• _Task objective_
Pictures are to be skipped. Retype exactly the lines from the top of the material through the one with "有一显微镜物镜的焦距 0.3 厘米，目镜的焦距 2 厘米，物镜和目镜相距 16", and only those.

══════

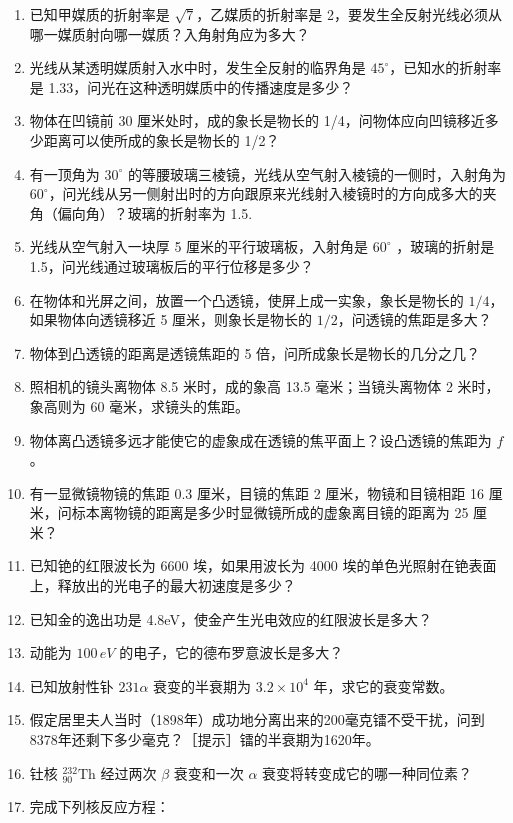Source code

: \begin{enumerate}
\item
  已知甲媒质的折射率是 \(\sqrt{7}\)，乙媒质的折射率是
  2，要发生全反射光线必须从哪一媒质射向哪一媒质？入角射角应为多大？
\item
  光线从某透明媒质射入水中时，发生全反射的临界角是
  \(45^{\circ}\)，已知水的折射率是
  1.33，问光在这种透明媒质中的传播速度是多少？
\item
  物体在凹镜前 30 厘米处时，成的象长是物长的
  1/4，问物体应向凹镜移近多少距离可以使所成的象长是物长的 1/2？
\item
  有一顶角为 \(30^{\circ}\)
  的等腰玻璃三棱镜，光线从空气射入棱镜的一侧时，入射角为
  \(60^{\circ}\)，问光线从另一侧射出时的方向跟原来光线射入棱镜时的方向成多大的夹角（偏向角）？玻璃的折射率为
  1.5.
\item
  光线从空气射入一块厚 5 厘米的平行玻璃板，入射角是 \(60^{\circ}\)
  ，玻璃的折射是 1.5，问光线通过玻璃板后的平行位移是多少？
\item
  在物体和光屏之间，放置一个凸透镜，使屏上成一实象，象长是物长的
  \(1 / 4\)，如果物体向透镜移近 5 厘米，则象长是物长的
  \(1 / 2\)，问透镜的焦距是多大？
\item
  物体到凸透镜的距离是透镜焦距的 5 倍，问所成象长是物长的几分之几？
\item
  照相机的镜头离物体 8.5 米时，成的象高 13.5 毫米；当镜头离物体 2
  米时，象高则为 60 毫米，求镜头的焦距。
\item
  物体离凸透镜多远才能使它的虚象成在透镜的焦平面上？设凸透镜的焦距为
  \(f\)。
\item
  有一显微镜物镜的焦距 0.3 厘米，目镜的焦距 2 厘米，物镜和目镜相距 16
  厘米，问标本离物镜的距离是多少时显微镜所成的虚象离目镜的距离为 25
  厘米？
\item
  已知铯的红限波长为 6600 埃，如果用波长为 4000
  埃的单色光照射在铯表面上，释放出的光电子的最大初速度是多少？
\item
  已知金的逸出功是 4.8eV，使金产生光电效应的红限波长是多大？
\item
  动能为 \(100 \, eV\) 的电子，它的德布罗意波长是多大？
\item
  已知放射性钋 \(231\alpha\) 衰变的半衰期为 \(3.2 \times 10^{4}\)
  年，求它的衰变常数。
\item
  假定居里夫人当时（1898年）成功地分离出来的200毫克镭不受干扰，问到8378年还剩下多少毫克？［提示］镭的半衰期为1620年。
\item
  钍核 \({}^{232}_{90}\mathrm{Th}\) 经过两次 \(\beta\) 衰变和一次
  \(\alpha\) 衰变将转变成它的哪一种同位素？
\item
  完成下列核反应方程：
\end{enumerate}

══════

• _Exercise answer_
Source code

: \begin{enumerate}
\item
  已知甲媒质的折射率是 \(\sqrt{7}\)，乙媒质的折射率是
  2，要发生全反射光线必须从哪一媒质射向哪一媒质？入角射角应为多大？
\item
  光线从某透明媒质射入水中时，发生全反射的临界角是
  \(45^{\circ}\)，已知水的折射率是
  1.33，问光在这种透明媒质中的传播速度是多少？
\item
  物体在凹镜前 30 厘米处时，成的象长是物长的
  1/4，问物体应向凹镜移近多少距离可以使所成的象长是物长的 1/2？
\item
  有一顶角为 \(30^{\circ}\)
  的等腰玻璃三棱镜，光线从空气射入棱镜的一侧时，入射角为
  \(60^{\circ}\)，问光线从另一侧射出时的方向跟原来光线射入棱镜时的方向成多大的夹角（偏向角）？玻璃的折射率为
  1.5.
\item
  光线从空气射入一块厚 5 厘米的平行玻璃板，入射角是 \(60^{\circ}\)
  ，玻璃的折射是 1.5，问光线通过玻璃板后的平行位移是多少？
\item
  在物体和光屏之间，放置一个凸透镜，使屏上成一实象，象长是物长的
  \(1 / 4\)，如果物体向透镜移近 5 厘米，则象长是物长的
  \(1 / 2\)，问透镜的焦距是多大？
\item
  物体到凸透镜的距离是透镜焦距的 5 倍，问所成象长是物长的几分之几？
\item
  照相机的镜头离物体 8.5 米时，成的象高 13.5 毫米；当镜头离物体 2
  米时，象高则为 60 毫米，求镜头的焦距。
\item
  物体离凸透镜多远才能使它的虚象成在透镜的焦平面上？设凸透镜的焦距为
  \(f\)。
\item
  有一显微镜物镜的焦距 0.3 厘米，目镜的焦距 2 厘米，物镜和目镜相距 16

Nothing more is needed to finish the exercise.